Single Number II - LeetCodeLeetCode

Detailed Explanation

Objective:

We need to find the single number that appears exactly once in an array where every other number appears exactly three times.

Key Insight:

Using bitwise operations, we can track the occurrence of each bit across all numbers. By maintaining counters for bits that appear once and twice, we can effectively isolate the bits of the number that appears exactly once.

Bitwise Operations:

1. ones: Tracks bits that have appeared once.

2. twos: Tracks bits that have appeared twice.

Core Bitwise Formulas:

• ones = (ones ^ num) & ~twos

  • Explanation:

    • ones ^ num: Adds the bits of num to ones if they are not already there, or removes them if they are.

    • & ~twos: Ensures that if a bit is already in twos, it is removed from ones. This keeps track of bits that have only appeared once but not yet twice.

• twos = (twos ^ num) & ~ones

  • Explanation:

    • twos ^ num: Adds the bits of num to twos if they are not already there, or removes them if they are.
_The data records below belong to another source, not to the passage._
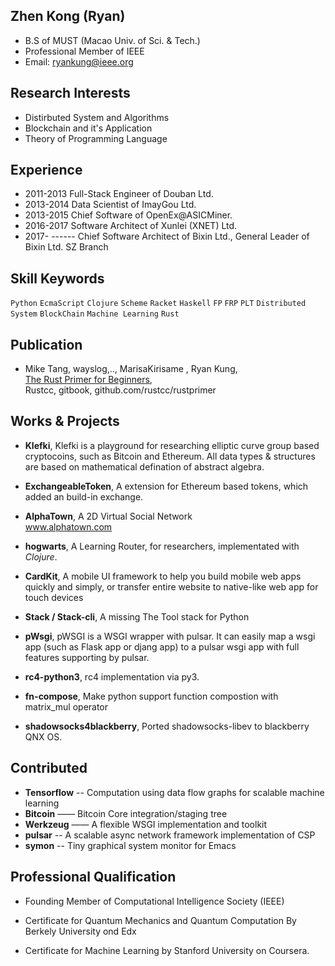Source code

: 
## Zhen Kong (Ryan)

* B.S of MUST (Macao Univ. of Sci. & Tech.)
* Professional Member of IEEE
* Email: ryankung@ieee.org


## Research Interests

* Distirbuted System and Algorithms
* Blockchain and it's Application
* Theory of Programming Language

## Experience

* 2011-2013 Full-Stack Engineer of Douban Ltd.
* 2013-2014 Data Scientist of ImayGou Ltd.
* 2013-2015 Chief Software of OpenEx@ASICMiner.
* 2016-2017 Software Architect of Xunlei (XNET) Ltd.
* 2017- ------  Chief Software Architect of Bixin Ltd., General Leader of Bixin Ltd. SZ Branch

## Skill Keywords

`Python` `EcmaScript` `Clojure` `Scheme` `Racket` `Haskell` `FP` `FRP` `PLT` `Distributed System` `BlockChain` `Machine Learning`  `Rust`

## Publication

* Mike Tang, wayslog,.., MarisaKirisame , Ryan Kung, </br>
	[The Rust Primer for Beginners](https://wayslog.gitbooks.io/rustprimer/content/), </br>Rustcc, gitbook, github.com/rustcc/rustprimer
	
## Works & Projects

* **Klefki**,  Klefki is a playground for researching elliptic curve group based cryptocoins, such as Bitcoin and Ethereum. All data types & structures are based on mathematical defination of abstract algebra.

* **ExchangeableToken**,  A extension for Ethereum based tokens, which added an build-in exchange. 

* **AlphaTown**, A 2D Virtual Social Network</br>
	www.alphatown.com

* **hogwarts**, A Learning Router, for researchers, implementated with *Clojure*.
	
* **CardKit**,  A mobile UI framework to help you build mobile web apps quickly and simply, or transfer entire website to native-like web app for touch devices

* **Stack / Stack-cli**, A missing The Tool stack for Python

* **pWsgi**, pWSGI is a WSGI wrapper with pulsar. It can easily map a wsgi app (such as Flask app or djang app) to a pulsar wsgi app with full features supporting by pulsar.

* **rc4-python3**, rc4 implementation via py3.

* **fn-compose**,  Make python support function compostion with matrix_mul operator 

* **shadowsocks4blackberry**, Ported shadowsocks-libev to blackberry QNX OS.

## Contributed
* **Tensorflow** -- Computation using data flow graphs for scalable machine learning
* **Bitcoin** —— Bitcoin Core integration/staging tree
* **Werkzeug** —— A flexible WSGI implementation and toolkit
* **pulsar** -- A scalable async network framework implementation of CSP
* **symon** -- Tiny graphical system monitor for Emacs

## Professional Qualification

* Founding Member of Computational Intelligence Society (IEEE)

* Certificate for Quantum Mechanics and Quantum Computation By Berkely University ond Edx

* Certificate for Machine Learning by Stanford University on Coursera.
    • & ~ones: Ensures that if a bit is already in ones, it is removed from twos. This keeps track of bits that have appeared twice but not yet three times.

Step-by-Step Walkthrough:

Initialize:

• ones = 0

• twos = 0

Iterate through the array:

For each number num in the array, update ones and twos:

1. First Occurrence of a Bit:

   • Suppose num = 5 (binary 0101).

   • Initially, ones = 0 and twos = 0.

   • Update:

     • ones = (ones ^ num) & ~twos

       • ones = (0 ^ 0101) & ~0000 = 0101 & 1111 = 0101

     • twos = (twos ^ num) & ~ones

       • twos = (0 ^ 0101) & ~0101 = 0101 & 1010 = 0000

2. Second Occurrence of the Same Bit:

   • When num = 5 appears again:

   • Update:

     • ones = (ones ^ num) & ~twos

       • ones = (0101 ^ 0101) & ~0000 = 0000 & 1111 = 0000

     • twos = (twos ^ num) & ~ones

       • twos = (0000 ^ 0101) & ~0000 = 0101 & 1111 = 0101

3. Third Occurrence of the Same Bit:

   • When num = 5 appears the third time:

   • Update:

     • ones = (ones ^ num) & ~twos

       • ones = (0000 ^ 0101) & ~0101 = 0101 & 1010 = 0000

     • twos = (twos ^ num) & ~ones

       • twos = (0101 ^ 0101) & ~0000 = 0000 & 1111 = 0000

At the end of this process, ones and twos are reset to 0 for any number that appears exactly three times.

Extract the Single Occurrence:

• The bits of the number that appears exactly once will remain in ones since it won't be canceled out after three appearances.

• Thus, after processing all numbers, ones will contain the single number.

Example:

Let's run through a full example with an array [2, 2, 3, 2]:

1. Initialize: ones = 0, twos = 0

2. First number 2 (binary 10):

   • ones = (0 ^ 10) & ~0 = 10

   • twos = (0 ^ 10) & ~10 = 0

3. Second number 2 (binary 10):

   • ones = (10 ^ 10) & ~0 = 0

   • twos = (0 ^ 10) & ~0 = 10

4. Third number 2 (binary 10):

   • ones = (0 ^ 10) & ~10 = 0

   • twos = (10 ^ 10) & ~0 = 0

5. Fourth number 3 (binary 11):

   • ones = (0 ^ 11) & ~0 = 11

   • twos = (0 ^ 11) & ~11 = 0

Finally, ones = 3 which is the number that appears exactly once.

Code Implementation:

=> Remember this code

def singleNumber(nums):
    ones, twos = 0, 0
    for num in nums:
        ones = (ones ^ num) & ~twos
        twos = (twos ^ num) & ~ones
    return ones

# Example usage:
nums = [2, 2, 3, 2]
print(singleNumber(nums))  # Output: 3

Summary:

This approach effectively uses bitwise operations to isolate the single occurrence of a number in an array where every other number appears three times. It works in linear time and uses constant space, making it an efficient solution to the problem.